§ **Data items**

# # # #

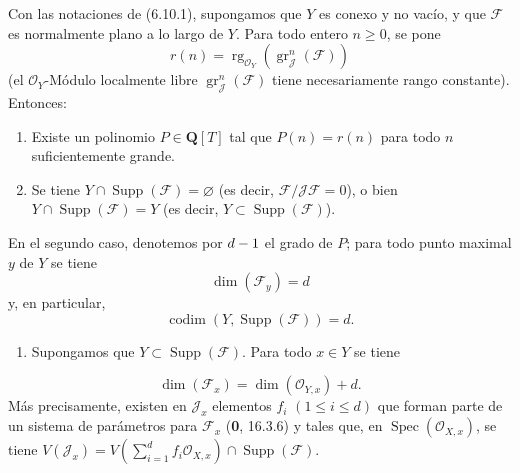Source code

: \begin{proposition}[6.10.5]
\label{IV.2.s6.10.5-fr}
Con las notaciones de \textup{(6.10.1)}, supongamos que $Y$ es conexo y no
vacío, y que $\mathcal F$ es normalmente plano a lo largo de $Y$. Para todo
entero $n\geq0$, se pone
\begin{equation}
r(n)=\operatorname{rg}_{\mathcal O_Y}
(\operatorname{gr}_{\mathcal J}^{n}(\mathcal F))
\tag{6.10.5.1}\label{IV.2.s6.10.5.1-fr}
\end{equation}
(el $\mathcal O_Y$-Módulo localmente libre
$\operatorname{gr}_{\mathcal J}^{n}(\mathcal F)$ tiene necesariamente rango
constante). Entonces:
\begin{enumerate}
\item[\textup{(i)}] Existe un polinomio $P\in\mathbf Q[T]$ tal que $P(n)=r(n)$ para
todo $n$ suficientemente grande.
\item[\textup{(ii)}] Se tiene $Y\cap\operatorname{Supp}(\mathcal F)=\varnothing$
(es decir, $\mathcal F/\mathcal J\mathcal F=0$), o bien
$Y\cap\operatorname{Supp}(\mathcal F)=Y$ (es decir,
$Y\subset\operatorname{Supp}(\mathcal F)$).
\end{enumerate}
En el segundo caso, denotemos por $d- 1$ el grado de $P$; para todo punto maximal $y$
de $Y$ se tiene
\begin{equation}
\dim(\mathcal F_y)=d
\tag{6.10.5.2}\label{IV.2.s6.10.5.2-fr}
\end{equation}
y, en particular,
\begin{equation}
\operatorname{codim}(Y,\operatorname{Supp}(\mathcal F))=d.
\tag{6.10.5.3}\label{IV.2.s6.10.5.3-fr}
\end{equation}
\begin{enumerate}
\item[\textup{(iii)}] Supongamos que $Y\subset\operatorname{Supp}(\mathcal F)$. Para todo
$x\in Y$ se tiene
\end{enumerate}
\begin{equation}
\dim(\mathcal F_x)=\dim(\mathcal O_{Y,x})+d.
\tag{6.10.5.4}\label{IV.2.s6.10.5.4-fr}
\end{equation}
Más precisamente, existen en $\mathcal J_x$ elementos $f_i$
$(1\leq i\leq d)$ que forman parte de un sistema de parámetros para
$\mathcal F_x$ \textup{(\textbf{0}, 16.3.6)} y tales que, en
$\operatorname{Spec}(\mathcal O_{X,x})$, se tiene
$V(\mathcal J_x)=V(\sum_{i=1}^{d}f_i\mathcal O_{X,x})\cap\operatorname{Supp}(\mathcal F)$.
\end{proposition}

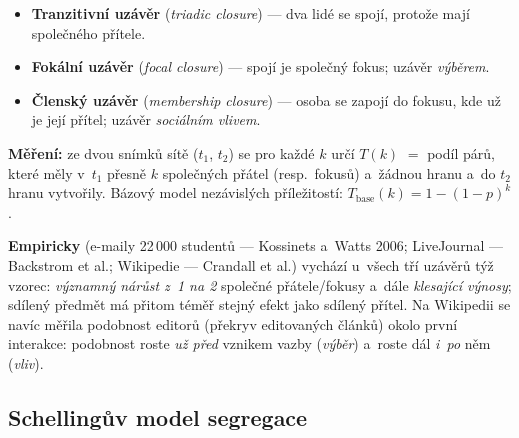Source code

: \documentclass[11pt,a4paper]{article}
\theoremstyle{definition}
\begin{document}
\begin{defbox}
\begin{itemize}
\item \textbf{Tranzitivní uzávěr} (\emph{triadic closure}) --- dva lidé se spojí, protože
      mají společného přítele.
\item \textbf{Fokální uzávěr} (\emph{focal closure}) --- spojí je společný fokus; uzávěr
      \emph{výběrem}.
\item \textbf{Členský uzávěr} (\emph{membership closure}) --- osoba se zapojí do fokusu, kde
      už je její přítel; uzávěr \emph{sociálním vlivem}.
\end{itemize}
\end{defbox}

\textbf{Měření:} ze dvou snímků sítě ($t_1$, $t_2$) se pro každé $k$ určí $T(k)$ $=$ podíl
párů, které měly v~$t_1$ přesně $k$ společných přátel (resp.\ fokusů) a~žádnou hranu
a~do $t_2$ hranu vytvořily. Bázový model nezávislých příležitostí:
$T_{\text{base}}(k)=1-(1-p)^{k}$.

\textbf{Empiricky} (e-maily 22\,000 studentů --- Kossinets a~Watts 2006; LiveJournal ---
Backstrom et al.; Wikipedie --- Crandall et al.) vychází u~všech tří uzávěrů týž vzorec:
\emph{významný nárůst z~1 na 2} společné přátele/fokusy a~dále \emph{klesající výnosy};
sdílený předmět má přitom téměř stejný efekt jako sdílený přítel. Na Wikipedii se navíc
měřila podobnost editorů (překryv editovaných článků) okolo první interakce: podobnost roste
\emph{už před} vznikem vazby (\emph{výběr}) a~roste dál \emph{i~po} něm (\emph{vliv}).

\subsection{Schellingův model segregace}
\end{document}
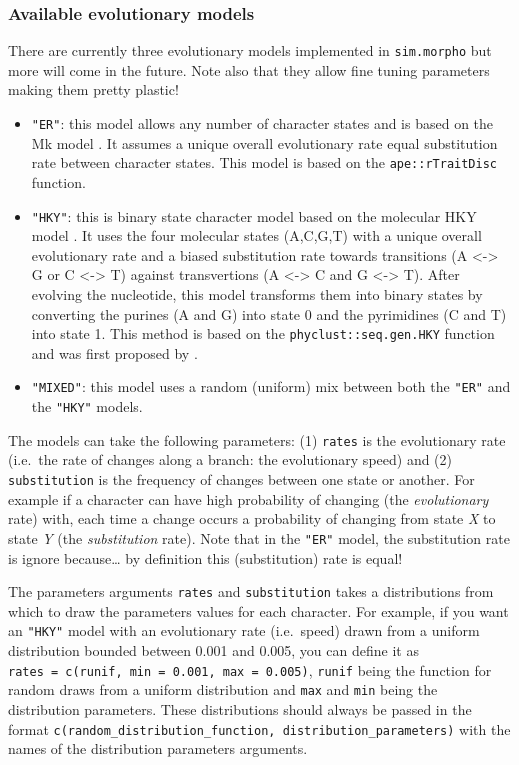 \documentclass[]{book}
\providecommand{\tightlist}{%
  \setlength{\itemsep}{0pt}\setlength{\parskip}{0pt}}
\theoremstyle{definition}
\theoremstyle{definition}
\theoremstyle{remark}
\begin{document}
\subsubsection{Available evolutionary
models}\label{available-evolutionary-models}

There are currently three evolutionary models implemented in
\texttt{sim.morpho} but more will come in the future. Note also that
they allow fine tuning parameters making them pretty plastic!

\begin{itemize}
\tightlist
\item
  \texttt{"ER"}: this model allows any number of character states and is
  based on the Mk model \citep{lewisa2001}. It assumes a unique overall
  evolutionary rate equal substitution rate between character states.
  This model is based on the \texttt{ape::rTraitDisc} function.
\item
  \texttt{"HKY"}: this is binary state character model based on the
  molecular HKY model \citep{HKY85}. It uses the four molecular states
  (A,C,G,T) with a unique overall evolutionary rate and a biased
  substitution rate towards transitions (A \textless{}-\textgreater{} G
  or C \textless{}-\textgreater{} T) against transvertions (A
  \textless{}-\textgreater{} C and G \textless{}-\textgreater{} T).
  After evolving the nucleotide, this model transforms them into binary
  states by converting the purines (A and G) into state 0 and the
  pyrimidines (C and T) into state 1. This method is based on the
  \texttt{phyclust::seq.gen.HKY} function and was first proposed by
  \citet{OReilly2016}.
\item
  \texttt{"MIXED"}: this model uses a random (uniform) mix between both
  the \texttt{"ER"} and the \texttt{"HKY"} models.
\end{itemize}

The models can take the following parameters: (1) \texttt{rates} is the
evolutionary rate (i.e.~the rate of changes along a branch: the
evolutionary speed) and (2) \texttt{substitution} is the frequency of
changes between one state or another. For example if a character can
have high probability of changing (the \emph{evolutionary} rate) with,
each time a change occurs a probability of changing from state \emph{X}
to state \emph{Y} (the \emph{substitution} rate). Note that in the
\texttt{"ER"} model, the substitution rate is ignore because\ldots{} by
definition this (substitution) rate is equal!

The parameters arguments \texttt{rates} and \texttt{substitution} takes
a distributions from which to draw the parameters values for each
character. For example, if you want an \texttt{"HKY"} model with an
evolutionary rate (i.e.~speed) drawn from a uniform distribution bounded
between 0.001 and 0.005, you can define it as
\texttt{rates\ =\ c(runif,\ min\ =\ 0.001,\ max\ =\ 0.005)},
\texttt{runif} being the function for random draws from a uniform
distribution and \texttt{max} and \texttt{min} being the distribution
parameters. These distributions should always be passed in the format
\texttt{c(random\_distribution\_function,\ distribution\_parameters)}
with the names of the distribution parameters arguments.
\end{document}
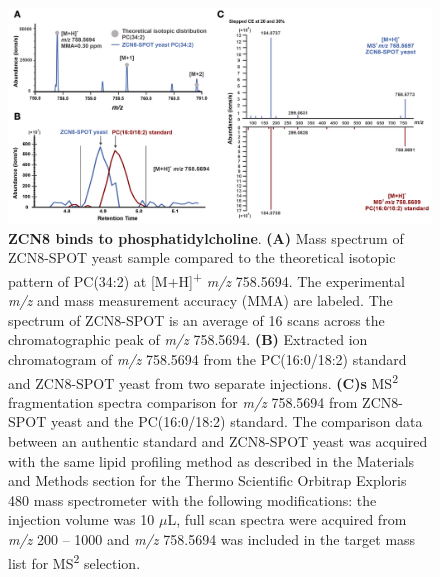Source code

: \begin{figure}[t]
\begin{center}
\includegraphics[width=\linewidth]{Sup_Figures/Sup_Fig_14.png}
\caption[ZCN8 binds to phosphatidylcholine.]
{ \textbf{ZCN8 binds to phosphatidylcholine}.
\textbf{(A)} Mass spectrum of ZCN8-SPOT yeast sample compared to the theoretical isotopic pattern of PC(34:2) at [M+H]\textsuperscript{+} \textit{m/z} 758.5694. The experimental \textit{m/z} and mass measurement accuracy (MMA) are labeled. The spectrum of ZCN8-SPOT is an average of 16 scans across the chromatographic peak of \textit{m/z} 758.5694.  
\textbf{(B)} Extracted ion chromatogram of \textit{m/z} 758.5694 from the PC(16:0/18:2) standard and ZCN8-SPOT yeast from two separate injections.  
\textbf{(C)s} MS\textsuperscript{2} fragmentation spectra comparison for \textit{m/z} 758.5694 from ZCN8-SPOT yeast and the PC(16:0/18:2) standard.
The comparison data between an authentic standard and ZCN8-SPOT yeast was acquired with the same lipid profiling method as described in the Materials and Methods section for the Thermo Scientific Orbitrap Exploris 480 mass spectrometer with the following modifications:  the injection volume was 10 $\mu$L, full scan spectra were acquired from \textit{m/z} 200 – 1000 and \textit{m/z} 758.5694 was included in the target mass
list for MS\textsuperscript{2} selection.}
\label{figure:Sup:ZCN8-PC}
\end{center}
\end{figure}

# # # #

§ **Assignment**
Exactly the lines from the start of the entries above through the line with "de parámetros para" should be reproduced, and nothing else; drop the pictures.

§ **Solution to the exercise**
Source code

: \begin{proposition}[6.10.5]
\label{IV.2.s6.10.5-fr}
Con las notaciones de \textup{(6.10.1)}, supongamos que $Y$ es conexo y no
vacío, y que $\mathcal F$ es normalmente plano a lo largo de $Y$. Para todo
entero $n\geq0$, se pone
\begin{equation}
r(n)=\operatorname{rg}_{\mathcal O_Y}
(\operatorname{gr}_{\mathcal J}^{n}(\mathcal F))
\tag{6.10.5.1}\label{IV.2.s6.10.5.1-fr}
\end{equation}
(el $\mathcal O_Y$-Módulo localmente libre
$\operatorname{gr}_{\mathcal J}^{n}(\mathcal F)$ tiene necesariamente rango
constante). Entonces:
\begin{enumerate}
\item[\textup{(i)}] Existe un polinomio $P\in\mathbf Q[T]$ tal que $P(n)=r(n)$ para
todo $n$ suficientemente grande.
\item[\textup{(ii)}] Se tiene $Y\cap\operatorname{Supp}(\mathcal F)=\varnothing$
(es decir, $\mathcal F/\mathcal J\mathcal F=0$), o bien
$Y\cap\operatorname{Supp}(\mathcal F)=Y$ (es decir,
$Y\subset\operatorname{Supp}(\mathcal F)$).
\end{enumerate}
En el segundo caso, denotemos por $d- 1$ el grado de $P$; para todo punto maximal $y$
de $Y$ se tiene
\begin{equation}
\dim(\mathcal F_y)=d
\tag{6.10.5.2}\label{IV.2.s6.10.5.2-fr}
\end{equation}
y, en particular,
\begin{equation}
\operatorname{codim}(Y,\operatorname{Supp}(\mathcal F))=d.
\tag{6.10.5.3}\label{IV.2.s6.10.5.3-fr}
\end{equation}
\begin{enumerate}
\item[\textup{(iii)}] Supongamos que $Y\subset\operatorname{Supp}(\mathcal F)$. Para todo
$x\in Y$ se tiene
\end{enumerate}
\begin{equation}
\dim(\mathcal F_x)=\dim(\mathcal O_{Y,x})+d.
\tag{6.10.5.4}\label{IV.2.s6.10.5.4-fr}
\end{equation}
Más precisamente, existen en $\mathcal J_x$ elementos $f_i$
$(1\leq i\leq d)$ que forman parte de un sistema de parámetros para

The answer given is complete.